Problem statement >>
Write out the following listing's lines from the one with "Once all overlaps" to the one with "The resulting force", exactly, with both included and no others.

*** Extracted records Section Begins ***

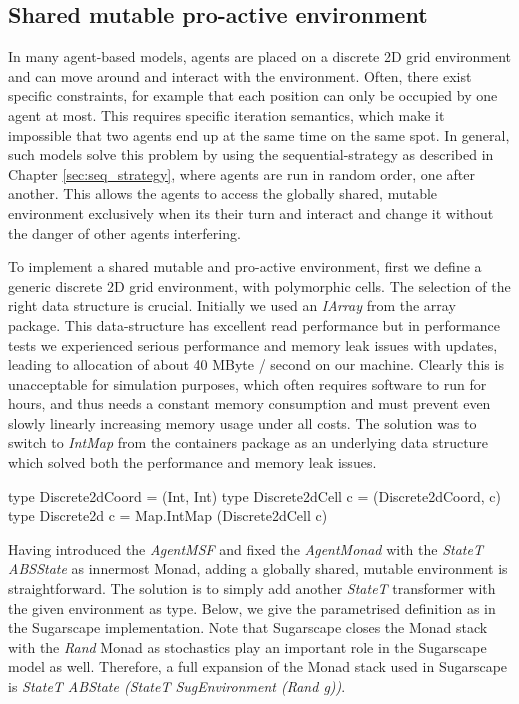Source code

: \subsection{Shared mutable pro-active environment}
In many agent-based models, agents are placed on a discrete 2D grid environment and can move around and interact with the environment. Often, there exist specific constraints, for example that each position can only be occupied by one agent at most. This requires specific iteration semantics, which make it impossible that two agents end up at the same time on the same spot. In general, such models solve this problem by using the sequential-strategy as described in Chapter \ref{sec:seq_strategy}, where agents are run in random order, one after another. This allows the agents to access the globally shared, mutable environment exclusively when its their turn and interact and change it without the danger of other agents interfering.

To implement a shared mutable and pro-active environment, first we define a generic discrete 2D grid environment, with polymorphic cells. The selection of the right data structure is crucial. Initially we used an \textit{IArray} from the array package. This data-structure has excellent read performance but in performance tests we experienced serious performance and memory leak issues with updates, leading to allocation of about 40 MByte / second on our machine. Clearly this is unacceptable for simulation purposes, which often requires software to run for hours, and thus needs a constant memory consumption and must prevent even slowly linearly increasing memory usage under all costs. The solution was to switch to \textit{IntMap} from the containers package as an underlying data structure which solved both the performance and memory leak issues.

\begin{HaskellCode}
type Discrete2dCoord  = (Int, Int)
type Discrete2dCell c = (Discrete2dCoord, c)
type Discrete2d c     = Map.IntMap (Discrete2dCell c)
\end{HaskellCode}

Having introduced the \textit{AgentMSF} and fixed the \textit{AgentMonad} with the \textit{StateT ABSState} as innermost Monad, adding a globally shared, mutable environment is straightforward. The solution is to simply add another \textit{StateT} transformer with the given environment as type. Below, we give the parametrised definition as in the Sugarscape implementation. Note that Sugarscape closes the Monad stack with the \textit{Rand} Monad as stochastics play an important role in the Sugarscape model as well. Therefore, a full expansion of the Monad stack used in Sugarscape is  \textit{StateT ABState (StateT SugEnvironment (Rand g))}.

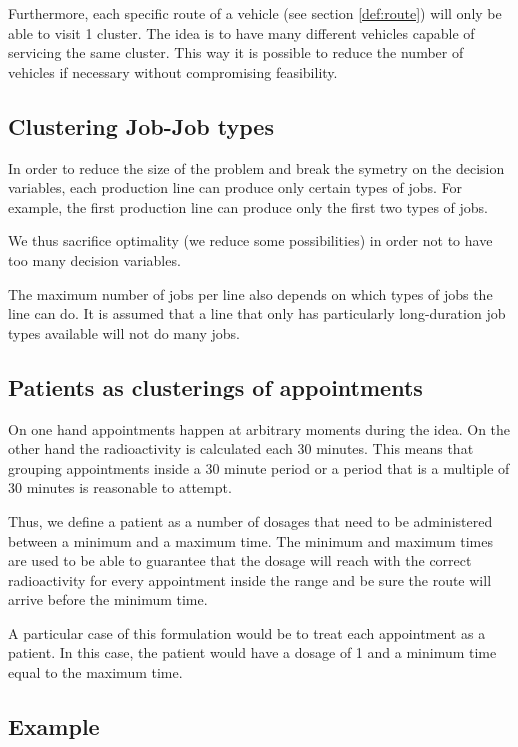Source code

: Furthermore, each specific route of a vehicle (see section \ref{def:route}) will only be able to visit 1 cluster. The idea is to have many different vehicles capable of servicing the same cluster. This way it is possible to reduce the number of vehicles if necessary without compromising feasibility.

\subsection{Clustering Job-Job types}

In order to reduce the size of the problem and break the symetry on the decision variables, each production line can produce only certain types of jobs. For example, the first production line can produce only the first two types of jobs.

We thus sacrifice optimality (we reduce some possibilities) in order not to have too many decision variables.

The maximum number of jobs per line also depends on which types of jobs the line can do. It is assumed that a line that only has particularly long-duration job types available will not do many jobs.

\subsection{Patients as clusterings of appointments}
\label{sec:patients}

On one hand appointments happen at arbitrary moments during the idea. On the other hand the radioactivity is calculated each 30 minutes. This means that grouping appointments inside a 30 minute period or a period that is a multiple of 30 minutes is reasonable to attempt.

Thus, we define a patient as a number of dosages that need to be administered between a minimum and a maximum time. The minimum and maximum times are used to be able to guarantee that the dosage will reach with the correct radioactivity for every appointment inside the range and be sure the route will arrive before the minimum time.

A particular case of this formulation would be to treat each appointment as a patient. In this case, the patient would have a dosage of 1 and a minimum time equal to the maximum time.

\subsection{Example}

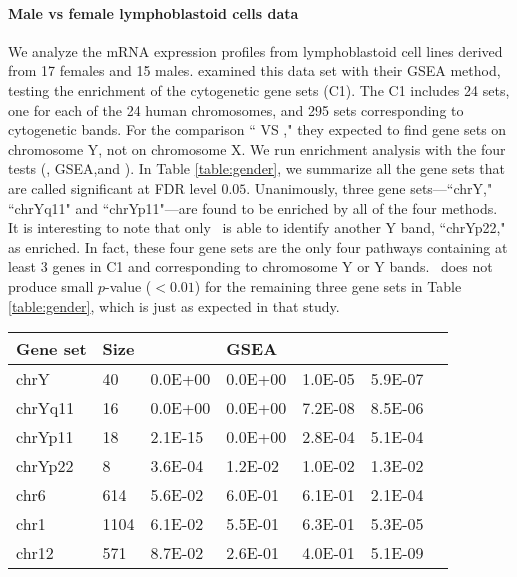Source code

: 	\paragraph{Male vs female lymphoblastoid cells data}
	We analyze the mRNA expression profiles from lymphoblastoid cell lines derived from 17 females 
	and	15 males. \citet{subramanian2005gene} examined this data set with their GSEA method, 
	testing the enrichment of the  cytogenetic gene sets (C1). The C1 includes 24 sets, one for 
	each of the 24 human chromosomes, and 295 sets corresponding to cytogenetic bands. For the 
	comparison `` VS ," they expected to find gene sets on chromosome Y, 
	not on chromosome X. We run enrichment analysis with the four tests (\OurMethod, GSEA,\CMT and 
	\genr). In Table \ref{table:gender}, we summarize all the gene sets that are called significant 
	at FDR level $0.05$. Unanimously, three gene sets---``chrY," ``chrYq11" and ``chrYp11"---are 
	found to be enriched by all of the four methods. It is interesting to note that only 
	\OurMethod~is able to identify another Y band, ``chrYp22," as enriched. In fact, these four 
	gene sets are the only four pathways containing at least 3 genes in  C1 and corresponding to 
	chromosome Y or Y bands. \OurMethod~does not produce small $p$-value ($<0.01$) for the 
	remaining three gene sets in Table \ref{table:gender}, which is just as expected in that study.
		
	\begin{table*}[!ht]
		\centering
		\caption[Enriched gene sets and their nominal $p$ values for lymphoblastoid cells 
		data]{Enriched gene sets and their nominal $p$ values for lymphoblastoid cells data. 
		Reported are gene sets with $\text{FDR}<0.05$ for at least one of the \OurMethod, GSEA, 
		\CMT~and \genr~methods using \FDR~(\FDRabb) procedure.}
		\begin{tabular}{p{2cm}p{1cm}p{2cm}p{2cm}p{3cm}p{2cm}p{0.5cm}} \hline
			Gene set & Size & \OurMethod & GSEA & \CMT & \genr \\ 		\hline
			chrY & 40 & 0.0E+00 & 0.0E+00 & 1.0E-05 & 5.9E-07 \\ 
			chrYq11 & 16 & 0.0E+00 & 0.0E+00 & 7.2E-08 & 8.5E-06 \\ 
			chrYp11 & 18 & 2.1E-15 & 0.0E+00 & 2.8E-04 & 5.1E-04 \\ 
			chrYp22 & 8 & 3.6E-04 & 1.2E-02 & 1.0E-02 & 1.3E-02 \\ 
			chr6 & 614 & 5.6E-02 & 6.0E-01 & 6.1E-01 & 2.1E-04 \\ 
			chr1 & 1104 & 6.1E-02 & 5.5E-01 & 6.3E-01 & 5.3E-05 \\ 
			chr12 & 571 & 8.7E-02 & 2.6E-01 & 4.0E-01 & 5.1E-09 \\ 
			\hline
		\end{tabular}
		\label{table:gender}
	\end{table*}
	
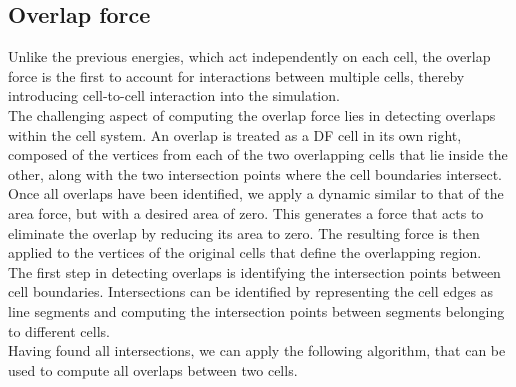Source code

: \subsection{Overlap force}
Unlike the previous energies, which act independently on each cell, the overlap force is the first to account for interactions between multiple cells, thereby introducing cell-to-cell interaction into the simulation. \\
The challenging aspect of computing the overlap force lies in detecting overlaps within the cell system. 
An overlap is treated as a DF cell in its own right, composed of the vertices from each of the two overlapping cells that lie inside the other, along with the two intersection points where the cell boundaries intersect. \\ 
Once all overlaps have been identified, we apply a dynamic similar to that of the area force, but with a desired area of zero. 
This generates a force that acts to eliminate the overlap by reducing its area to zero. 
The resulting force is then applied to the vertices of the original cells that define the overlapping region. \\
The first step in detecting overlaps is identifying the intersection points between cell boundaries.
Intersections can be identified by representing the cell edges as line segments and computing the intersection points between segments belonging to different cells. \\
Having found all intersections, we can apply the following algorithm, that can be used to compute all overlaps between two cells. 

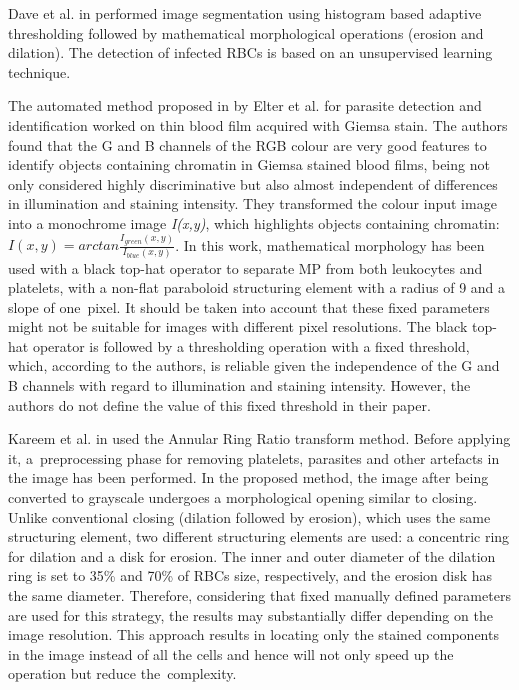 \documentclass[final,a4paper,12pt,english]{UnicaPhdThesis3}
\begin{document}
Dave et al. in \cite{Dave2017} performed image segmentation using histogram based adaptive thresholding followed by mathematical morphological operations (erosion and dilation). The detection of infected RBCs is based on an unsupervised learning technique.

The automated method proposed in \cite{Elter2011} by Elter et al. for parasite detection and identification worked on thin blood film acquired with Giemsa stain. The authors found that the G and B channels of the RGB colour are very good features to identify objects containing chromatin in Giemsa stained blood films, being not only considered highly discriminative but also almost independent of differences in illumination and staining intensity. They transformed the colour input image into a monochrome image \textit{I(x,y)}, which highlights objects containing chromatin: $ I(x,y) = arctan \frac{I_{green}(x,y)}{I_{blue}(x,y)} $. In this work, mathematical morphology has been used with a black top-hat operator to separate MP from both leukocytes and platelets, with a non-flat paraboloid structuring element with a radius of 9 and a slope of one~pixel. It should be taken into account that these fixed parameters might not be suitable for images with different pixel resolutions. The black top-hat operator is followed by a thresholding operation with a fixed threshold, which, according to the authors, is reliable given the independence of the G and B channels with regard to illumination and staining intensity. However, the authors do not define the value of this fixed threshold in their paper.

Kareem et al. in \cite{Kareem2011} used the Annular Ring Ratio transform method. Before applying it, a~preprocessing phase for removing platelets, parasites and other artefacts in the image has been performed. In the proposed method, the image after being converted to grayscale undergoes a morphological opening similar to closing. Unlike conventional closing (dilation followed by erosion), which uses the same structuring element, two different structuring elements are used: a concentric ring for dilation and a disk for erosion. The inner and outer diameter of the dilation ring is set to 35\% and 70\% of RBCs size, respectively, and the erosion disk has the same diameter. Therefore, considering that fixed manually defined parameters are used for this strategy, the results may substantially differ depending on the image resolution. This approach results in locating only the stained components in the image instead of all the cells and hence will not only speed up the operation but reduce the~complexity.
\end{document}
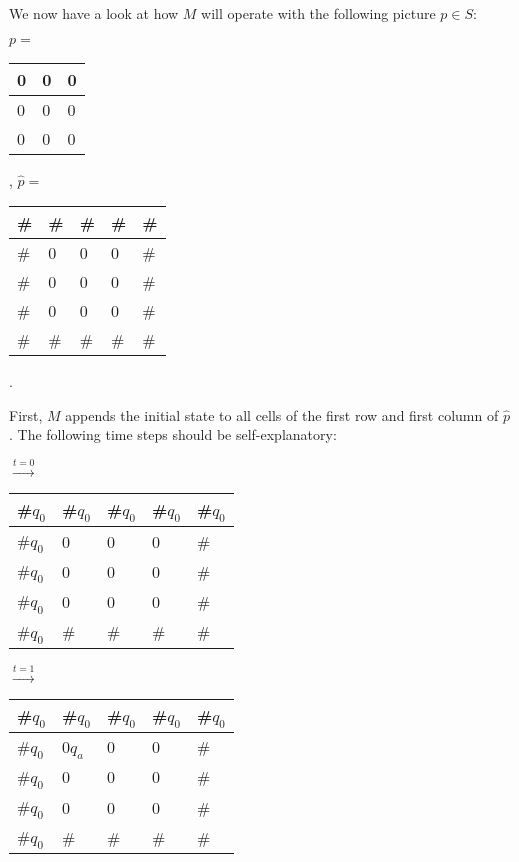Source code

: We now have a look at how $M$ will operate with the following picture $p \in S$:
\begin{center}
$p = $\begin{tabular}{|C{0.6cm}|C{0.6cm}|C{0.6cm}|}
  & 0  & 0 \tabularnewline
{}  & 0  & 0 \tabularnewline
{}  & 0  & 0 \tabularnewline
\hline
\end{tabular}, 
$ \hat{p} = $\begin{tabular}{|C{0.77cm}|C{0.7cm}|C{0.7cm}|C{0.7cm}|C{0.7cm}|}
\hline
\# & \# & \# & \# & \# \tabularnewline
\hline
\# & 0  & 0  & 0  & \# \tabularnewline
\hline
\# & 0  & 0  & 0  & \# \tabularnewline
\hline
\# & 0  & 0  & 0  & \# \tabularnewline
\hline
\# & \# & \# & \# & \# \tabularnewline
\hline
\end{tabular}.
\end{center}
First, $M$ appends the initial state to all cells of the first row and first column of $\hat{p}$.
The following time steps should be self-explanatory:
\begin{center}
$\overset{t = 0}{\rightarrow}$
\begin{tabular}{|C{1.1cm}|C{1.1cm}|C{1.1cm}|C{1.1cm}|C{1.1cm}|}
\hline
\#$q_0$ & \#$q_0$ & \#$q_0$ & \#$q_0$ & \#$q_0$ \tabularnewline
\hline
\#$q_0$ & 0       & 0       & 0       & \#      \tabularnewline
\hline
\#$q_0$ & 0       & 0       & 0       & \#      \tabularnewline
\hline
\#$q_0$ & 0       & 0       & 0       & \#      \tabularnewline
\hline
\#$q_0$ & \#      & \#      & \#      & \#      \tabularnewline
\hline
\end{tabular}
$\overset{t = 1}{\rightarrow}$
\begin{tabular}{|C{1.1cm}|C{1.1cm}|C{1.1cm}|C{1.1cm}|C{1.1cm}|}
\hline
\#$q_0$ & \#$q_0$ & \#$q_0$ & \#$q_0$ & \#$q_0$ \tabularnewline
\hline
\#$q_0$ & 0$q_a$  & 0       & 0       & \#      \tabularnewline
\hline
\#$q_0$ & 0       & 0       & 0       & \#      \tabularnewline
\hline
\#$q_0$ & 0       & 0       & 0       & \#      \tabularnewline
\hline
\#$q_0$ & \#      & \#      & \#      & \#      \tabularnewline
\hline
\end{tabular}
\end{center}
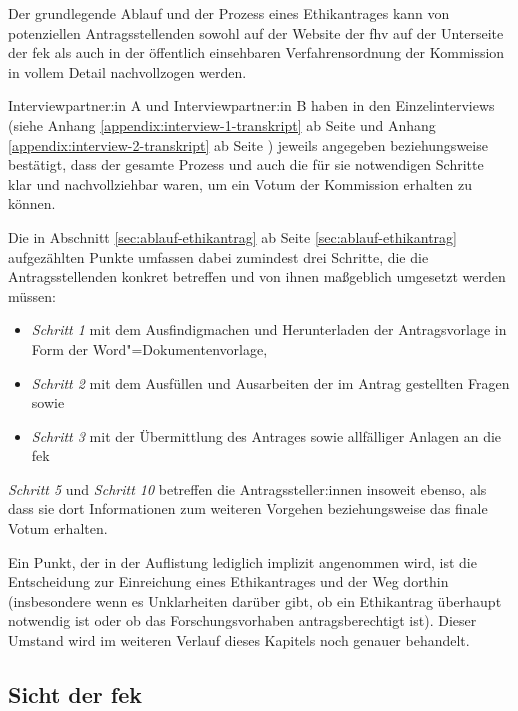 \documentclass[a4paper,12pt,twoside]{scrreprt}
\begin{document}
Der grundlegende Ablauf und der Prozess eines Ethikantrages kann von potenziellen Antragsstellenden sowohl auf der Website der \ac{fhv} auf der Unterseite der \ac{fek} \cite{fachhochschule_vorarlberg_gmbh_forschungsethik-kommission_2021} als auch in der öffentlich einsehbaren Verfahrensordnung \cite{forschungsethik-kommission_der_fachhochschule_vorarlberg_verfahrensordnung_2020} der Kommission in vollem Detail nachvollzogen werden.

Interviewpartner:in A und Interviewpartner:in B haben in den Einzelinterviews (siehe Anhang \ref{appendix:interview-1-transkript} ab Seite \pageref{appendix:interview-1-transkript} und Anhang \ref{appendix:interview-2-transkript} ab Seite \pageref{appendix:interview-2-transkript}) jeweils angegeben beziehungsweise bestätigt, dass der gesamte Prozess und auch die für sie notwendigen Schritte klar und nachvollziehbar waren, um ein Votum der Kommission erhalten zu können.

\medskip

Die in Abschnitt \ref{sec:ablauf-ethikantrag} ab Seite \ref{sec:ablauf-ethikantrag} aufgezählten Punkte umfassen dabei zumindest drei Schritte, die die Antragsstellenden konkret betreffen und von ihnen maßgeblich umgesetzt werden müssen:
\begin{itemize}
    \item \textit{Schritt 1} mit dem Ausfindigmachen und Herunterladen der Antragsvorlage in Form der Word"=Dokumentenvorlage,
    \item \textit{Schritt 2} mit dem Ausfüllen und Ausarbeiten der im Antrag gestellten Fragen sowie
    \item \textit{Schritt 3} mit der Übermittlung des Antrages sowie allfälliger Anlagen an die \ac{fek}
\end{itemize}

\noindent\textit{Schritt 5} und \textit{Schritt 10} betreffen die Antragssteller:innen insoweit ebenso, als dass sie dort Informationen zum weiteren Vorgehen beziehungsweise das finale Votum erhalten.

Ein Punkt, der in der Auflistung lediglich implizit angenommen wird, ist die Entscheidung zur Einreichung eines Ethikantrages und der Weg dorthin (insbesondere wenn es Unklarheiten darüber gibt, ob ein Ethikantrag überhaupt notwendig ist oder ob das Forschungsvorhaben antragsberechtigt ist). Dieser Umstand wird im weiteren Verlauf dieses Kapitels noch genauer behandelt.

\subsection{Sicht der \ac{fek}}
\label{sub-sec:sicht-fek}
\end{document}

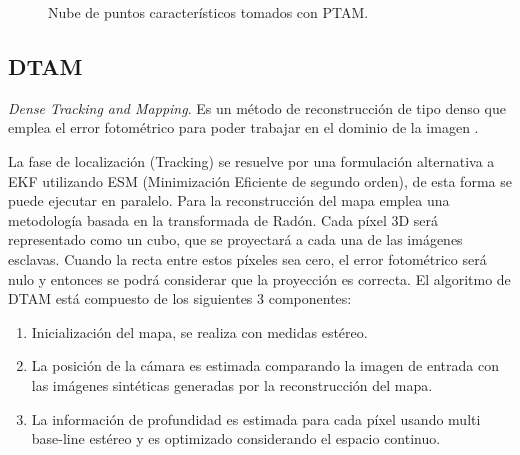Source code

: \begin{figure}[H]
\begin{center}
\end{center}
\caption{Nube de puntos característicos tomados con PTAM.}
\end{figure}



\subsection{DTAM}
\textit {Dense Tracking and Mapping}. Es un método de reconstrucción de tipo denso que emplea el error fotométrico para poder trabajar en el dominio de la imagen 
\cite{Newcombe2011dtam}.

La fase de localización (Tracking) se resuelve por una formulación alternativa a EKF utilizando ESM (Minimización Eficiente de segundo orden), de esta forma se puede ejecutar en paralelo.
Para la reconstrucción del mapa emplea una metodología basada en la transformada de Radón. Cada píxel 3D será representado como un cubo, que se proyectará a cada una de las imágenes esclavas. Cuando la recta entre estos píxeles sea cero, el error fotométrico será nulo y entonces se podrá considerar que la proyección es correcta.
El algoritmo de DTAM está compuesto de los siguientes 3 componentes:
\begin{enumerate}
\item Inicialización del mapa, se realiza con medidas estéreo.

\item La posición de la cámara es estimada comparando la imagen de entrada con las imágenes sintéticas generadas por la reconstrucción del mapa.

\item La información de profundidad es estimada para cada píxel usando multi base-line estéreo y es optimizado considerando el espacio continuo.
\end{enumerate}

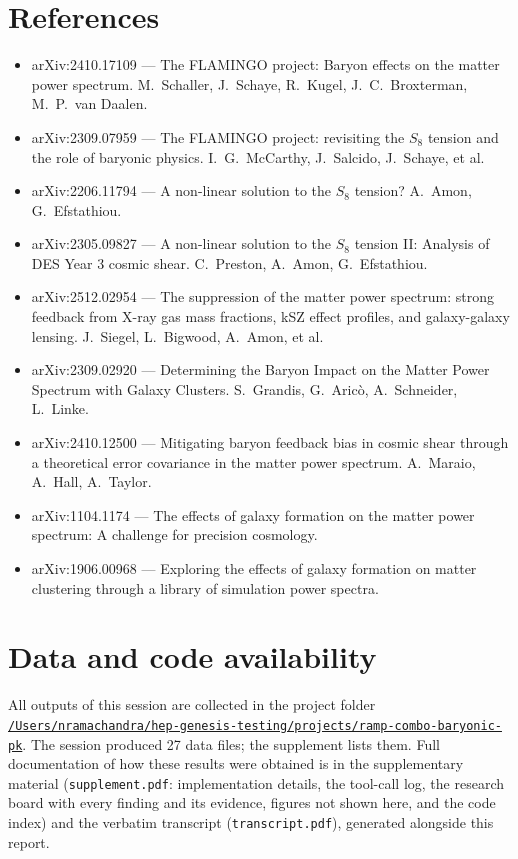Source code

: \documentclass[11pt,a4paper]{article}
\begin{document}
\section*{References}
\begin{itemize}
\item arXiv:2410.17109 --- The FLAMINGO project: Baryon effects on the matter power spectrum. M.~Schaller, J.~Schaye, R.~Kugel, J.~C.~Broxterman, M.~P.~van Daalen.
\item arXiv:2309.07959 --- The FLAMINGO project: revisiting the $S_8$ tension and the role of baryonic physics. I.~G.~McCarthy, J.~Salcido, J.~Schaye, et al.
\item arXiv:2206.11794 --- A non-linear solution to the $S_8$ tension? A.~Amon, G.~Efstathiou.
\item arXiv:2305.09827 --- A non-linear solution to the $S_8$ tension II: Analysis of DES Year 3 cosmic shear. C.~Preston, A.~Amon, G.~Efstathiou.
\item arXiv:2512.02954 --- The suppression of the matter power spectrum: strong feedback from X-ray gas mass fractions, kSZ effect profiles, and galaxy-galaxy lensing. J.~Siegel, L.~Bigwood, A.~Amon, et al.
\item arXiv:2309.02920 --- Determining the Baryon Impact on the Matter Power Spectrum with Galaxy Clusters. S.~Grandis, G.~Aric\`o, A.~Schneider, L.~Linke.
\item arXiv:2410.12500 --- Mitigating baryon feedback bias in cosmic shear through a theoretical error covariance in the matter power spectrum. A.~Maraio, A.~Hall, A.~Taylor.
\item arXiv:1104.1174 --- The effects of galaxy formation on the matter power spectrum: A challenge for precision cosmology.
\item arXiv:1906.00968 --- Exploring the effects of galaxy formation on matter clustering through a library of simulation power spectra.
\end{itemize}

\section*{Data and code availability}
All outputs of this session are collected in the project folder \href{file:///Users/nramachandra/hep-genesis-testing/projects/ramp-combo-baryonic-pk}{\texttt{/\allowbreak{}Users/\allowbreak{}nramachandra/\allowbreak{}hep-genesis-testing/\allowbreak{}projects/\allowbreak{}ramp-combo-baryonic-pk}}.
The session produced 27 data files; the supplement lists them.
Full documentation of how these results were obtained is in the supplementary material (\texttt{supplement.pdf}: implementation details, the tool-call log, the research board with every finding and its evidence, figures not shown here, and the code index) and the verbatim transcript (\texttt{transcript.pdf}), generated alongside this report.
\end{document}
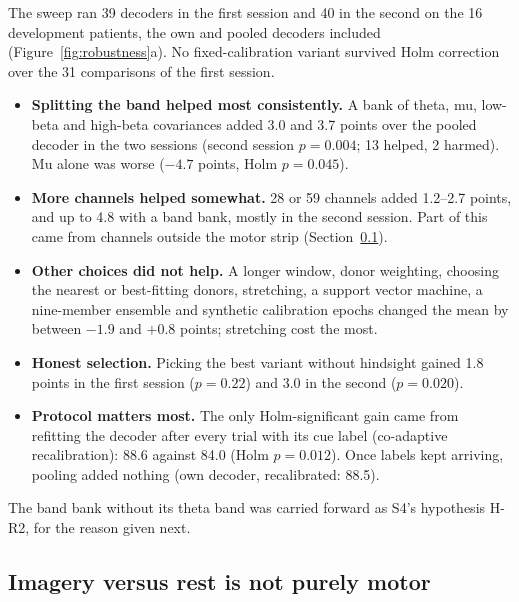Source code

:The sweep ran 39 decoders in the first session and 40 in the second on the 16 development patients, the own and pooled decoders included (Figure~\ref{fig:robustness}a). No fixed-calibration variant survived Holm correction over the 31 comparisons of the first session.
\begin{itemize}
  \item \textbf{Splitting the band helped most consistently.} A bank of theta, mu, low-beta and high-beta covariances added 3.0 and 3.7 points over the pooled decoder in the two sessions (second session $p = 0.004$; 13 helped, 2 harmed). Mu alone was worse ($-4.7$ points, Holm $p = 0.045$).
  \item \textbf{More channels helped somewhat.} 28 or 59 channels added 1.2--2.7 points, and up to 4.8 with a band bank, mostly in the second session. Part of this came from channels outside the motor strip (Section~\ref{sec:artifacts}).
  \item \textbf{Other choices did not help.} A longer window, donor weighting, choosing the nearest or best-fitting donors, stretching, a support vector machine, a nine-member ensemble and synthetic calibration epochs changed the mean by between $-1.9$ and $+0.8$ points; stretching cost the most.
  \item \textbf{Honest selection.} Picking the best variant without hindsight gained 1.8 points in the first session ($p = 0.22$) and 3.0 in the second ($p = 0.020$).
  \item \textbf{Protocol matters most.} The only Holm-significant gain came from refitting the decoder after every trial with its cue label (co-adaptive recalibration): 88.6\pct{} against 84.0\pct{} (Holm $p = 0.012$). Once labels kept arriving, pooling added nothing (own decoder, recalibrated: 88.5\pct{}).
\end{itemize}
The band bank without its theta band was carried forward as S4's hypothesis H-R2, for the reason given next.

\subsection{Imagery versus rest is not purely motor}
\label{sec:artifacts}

*** Extracted records Section Ends ***

Written response >>
Once all overlaps have been identified, we apply a dynamic similar to that of the area force, but with a desired area of zero. 
This generates a force that acts to eliminate the overlap by reducing its area to zero. 
The resulting force is then applied to the vertices of the original cells that define the overlapping region. \\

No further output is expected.